Each entry below must be written out exactly, with pictures left out.

### SUPPLIED DATA
# # # # # # #

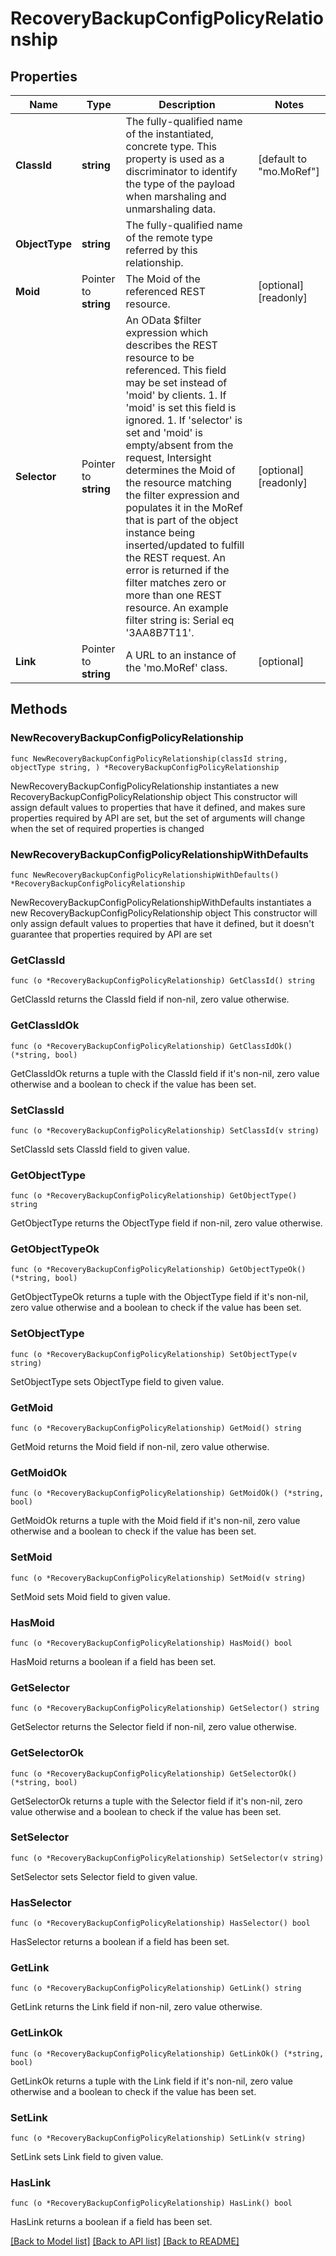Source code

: # RecoveryBackupConfigPolicyRelationship

## Properties

Name | Type | Description | Notes
------------ | ------------- | ------------- | -------------
**ClassId** | **string** | The fully-qualified name of the instantiated, concrete type. This property is used as a discriminator to identify the type of the payload when marshaling and unmarshaling data. | [default to "mo.MoRef"]
**ObjectType** | **string** | The fully-qualified name of the remote type referred by this relationship. | 
**Moid** | Pointer to **string** | The Moid of the referenced REST resource. | [optional] [readonly] 
**Selector** | Pointer to **string** | An OData $filter expression which describes the REST resource to be referenced. This field may be set instead of &#39;moid&#39; by clients. 1. If &#39;moid&#39; is set this field is ignored. 1. If &#39;selector&#39; is set and &#39;moid&#39; is empty/absent from the request, Intersight determines the Moid of the resource matching the filter expression and populates it in the MoRef that is part of the object instance being inserted/updated to fulfill the REST request. An error is returned if the filter matches zero or more than one REST resource. An example filter string is: Serial eq &#39;3AA8B7T11&#39;. | [optional] [readonly] 
**Link** | Pointer to **string** | A URL to an instance of the &#39;mo.MoRef&#39; class. | [optional] 

## Methods

### NewRecoveryBackupConfigPolicyRelationship

`func NewRecoveryBackupConfigPolicyRelationship(classId string, objectType string, ) *RecoveryBackupConfigPolicyRelationship`

NewRecoveryBackupConfigPolicyRelationship instantiates a new RecoveryBackupConfigPolicyRelationship object
This constructor will assign default values to properties that have it defined,
and makes sure properties required by API are set, but the set of arguments
will change when the set of required properties is changed

### NewRecoveryBackupConfigPolicyRelationshipWithDefaults

`func NewRecoveryBackupConfigPolicyRelationshipWithDefaults() *RecoveryBackupConfigPolicyRelationship`

NewRecoveryBackupConfigPolicyRelationshipWithDefaults instantiates a new RecoveryBackupConfigPolicyRelationship object
This constructor will only assign default values to properties that have it defined,
but it doesn't guarantee that properties required by API are set

### GetClassId

`func (o *RecoveryBackupConfigPolicyRelationship) GetClassId() string`

GetClassId returns the ClassId field if non-nil, zero value otherwise.

### GetClassIdOk

`func (o *RecoveryBackupConfigPolicyRelationship) GetClassIdOk() (*string, bool)`

GetClassIdOk returns a tuple with the ClassId field if it's non-nil, zero value otherwise
and a boolean to check if the value has been set.

### SetClassId

`func (o *RecoveryBackupConfigPolicyRelationship) SetClassId(v string)`

SetClassId sets ClassId field to given value.


### GetObjectType

`func (o *RecoveryBackupConfigPolicyRelationship) GetObjectType() string`

GetObjectType returns the ObjectType field if non-nil, zero value otherwise.

### GetObjectTypeOk

`func (o *RecoveryBackupConfigPolicyRelationship) GetObjectTypeOk() (*string, bool)`

GetObjectTypeOk returns a tuple with the ObjectType field if it's non-nil, zero value otherwise
and a boolean to check if the value has been set.

### SetObjectType

`func (o *RecoveryBackupConfigPolicyRelationship) SetObjectType(v string)`

SetObjectType sets ObjectType field to given value.


### GetMoid

`func (o *RecoveryBackupConfigPolicyRelationship) GetMoid() string`

GetMoid returns the Moid field if non-nil, zero value otherwise.

### GetMoidOk

`func (o *RecoveryBackupConfigPolicyRelationship) GetMoidOk() (*string, bool)`

GetMoidOk returns a tuple with the Moid field if it's non-nil, zero value otherwise
and a boolean to check if the value has been set.

### SetMoid

`func (o *RecoveryBackupConfigPolicyRelationship) SetMoid(v string)`

SetMoid sets Moid field to given value.

### HasMoid

`func (o *RecoveryBackupConfigPolicyRelationship) HasMoid() bool`

HasMoid returns a boolean if a field has been set.

### GetSelector

`func (o *RecoveryBackupConfigPolicyRelationship) GetSelector() string`

GetSelector returns the Selector field if non-nil, zero value otherwise.

### GetSelectorOk

`func (o *RecoveryBackupConfigPolicyRelationship) GetSelectorOk() (*string, bool)`

GetSelectorOk returns a tuple with the Selector field if it's non-nil, zero value otherwise
and a boolean to check if the value has been set.

### SetSelector

`func (o *RecoveryBackupConfigPolicyRelationship) SetSelector(v string)`

SetSelector sets Selector field to given value.

### HasSelector

`func (o *RecoveryBackupConfigPolicyRelationship) HasSelector() bool`

HasSelector returns a boolean if a field has been set.

### GetLink

`func (o *RecoveryBackupConfigPolicyRelationship) GetLink() string`

GetLink returns the Link field if non-nil, zero value otherwise.

### GetLinkOk

`func (o *RecoveryBackupConfigPolicyRelationship) GetLinkOk() (*string, bool)`

GetLinkOk returns a tuple with the Link field if it's non-nil, zero value otherwise
and a boolean to check if the value has been set.

### SetLink

`func (o *RecoveryBackupConfigPolicyRelationship) SetLink(v string)`

SetLink sets Link field to given value.

### HasLink

`func (o *RecoveryBackupConfigPolicyRelationship) HasLink() bool`

HasLink returns a boolean if a field has been set.


[[Back to Model list]](../README.md#documentation-for-models) [[Back to API list]](../README.md#documentation-for-api-endpoints) [[Back to README]](../README.md)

# # # # # # #

### EXPECTED ANSWER
Source code

: # RecoveryBackupConfigPolicyRelationship

## Properties

Name | Type | Description | Notes
------------ | ------------- | ------------- | -------------
**ClassId** | **string** | The fully-qualified name of the instantiated, concrete type. This property is used as a discriminator to identify the type of the payload when marshaling and unmarshaling data. | [default to "mo.MoRef"]
**ObjectType** | **string** | The fully-qualified name of the remote type referred by this relationship. | 
**Moid** | Pointer to **string** | The Moid of the referenced REST resource. | [optional] [readonly] 
**Selector** | Pointer to **string** | An OData $filter expression which describes the REST resource to be referenced. This field may be set instead of &#39;moid&#39; by clients. 1. If &#39;moid&#39; is set this field is ignored. 1. If &#39;selector&#39; is set and &#39;moid&#39; is empty/absent from the request, Intersight determines the Moid of the resource matching the filter expression and populates it in the MoRef that is part of the object instance being inserted/updated to fulfill the REST request. An error is returned if the filter matches zero or more than one REST resource. An example filter string is: Serial eq &#39;3AA8B7T11&#39;. | [optional] [readonly] 
**Link** | Pointer to **string** | A URL to an instance of the &#39;mo.MoRef&#39; class. | [optional] 

## Methods

### NewRecoveryBackupConfigPolicyRelationship

`func NewRecoveryBackupConfigPolicyRelationship(classId string, objectType string, ) *RecoveryBackupConfigPolicyRelationship`

NewRecoveryBackupConfigPolicyRelationship instantiates a new RecoveryBackupConfigPolicyRelationship object
This constructor will assign default values to properties that have it defined,
and makes sure properties required by API are set, but the set of arguments
will change when the set of required properties is changed

### NewRecoveryBackupConfigPolicyRelationshipWithDefaults

`func NewRecoveryBackupConfigPolicyRelationshipWithDefaults() *RecoveryBackupConfigPolicyRelationship`

NewRecoveryBackupConfigPolicyRelationshipWithDefaults instantiates a new RecoveryBackupConfigPolicyRelationship object
This constructor will only assign default values to properties that have it defined,
but it doesn't guarantee that properties required by API are set

### GetClassId

`func (o *RecoveryBackupConfigPolicyRelationship) GetClassId() string`

GetClassId returns the ClassId field if non-nil, zero value otherwise.

### GetClassIdOk

`func (o *RecoveryBackupConfigPolicyRelationship) GetClassIdOk() (*string, bool)`

GetClassIdOk returns a tuple with the ClassId field if it's non-nil, zero value otherwise
and a boolean to check if the value has been set.

### SetClassId

`func (o *RecoveryBackupConfigPolicyRelationship) SetClassId(v string)`

SetClassId sets ClassId field to given value.


### GetObjectType

`func (o *RecoveryBackupConfigPolicyRelationship) GetObjectType() string`

GetObjectType returns the ObjectType field if non-nil, zero value otherwise.

### GetObjectTypeOk

`func (o *RecoveryBackupConfigPolicyRelationship) GetObjectTypeOk() (*string, bool)`

GetObjectTypeOk returns a tuple with the ObjectType field if it's non-nil, zero value otherwise
and a boolean to check if the value has been set.

### SetObjectType

`func (o *RecoveryBackupConfigPolicyRelationship) SetObjectType(v string)`

SetObjectType sets ObjectType field to given value.


### GetMoid

`func (o *RecoveryBackupConfigPolicyRelationship) GetMoid() string`

GetMoid returns the Moid field if non-nil, zero value otherwise.

### GetMoidOk

`func (o *RecoveryBackupConfigPolicyRelationship) GetMoidOk() (*string, bool)`

GetMoidOk returns a tuple with the Moid field if it's non-nil, zero value otherwise
and a boolean to check if the value has been set.

### SetMoid

`func (o *RecoveryBackupConfigPolicyRelationship) SetMoid(v string)`

SetMoid sets Moid field to given value.

### HasMoid

`func (o *RecoveryBackupConfigPolicyRelationship) HasMoid() bool`

HasMoid returns a boolean if a field has been set.

### GetSelector

`func (o *RecoveryBackupConfigPolicyRelationship) GetSelector() string`

GetSelector returns the Selector field if non-nil, zero value otherwise.

### GetSelectorOk

`func (o *RecoveryBackupConfigPolicyRelationship) GetSelectorOk() (*string, bool)`

GetSelectorOk returns a tuple with the Selector field if it's non-nil, zero value otherwise
and a boolean to check if the value has been set.

### SetSelector

`func (o *RecoveryBackupConfigPolicyRelationship) SetSelector(v string)`

SetSelector sets Selector field to given value.

### HasSelector

`func (o *RecoveryBackupConfigPolicyRelationship) HasSelector() bool`

HasSelector returns a boolean if a field has been set.

### GetLink

`func (o *RecoveryBackupConfigPolicyRelationship) GetLink() string`

GetLink returns the Link field if non-nil, zero value otherwise.

### GetLinkOk

`func (o *RecoveryBackupConfigPolicyRelationship) GetLinkOk() (*string, bool)`

GetLinkOk returns a tuple with the Link field if it's non-nil, zero value otherwise
and a boolean to check if the value has been set.

### SetLink

`func (o *RecoveryBackupConfigPolicyRelationship) SetLink(v string)`

SetLink sets Link field to given value.

### HasLink

`func (o *RecoveryBackupConfigPolicyRelationship) HasLink() bool`

HasLink returns a boolean if a field has been set.


[[Back to Model list]](../README.md#documentation-for-models) [[Back to API list]](../README.md#documentation-for-api-endpoints) [[Back to README]](../README.md)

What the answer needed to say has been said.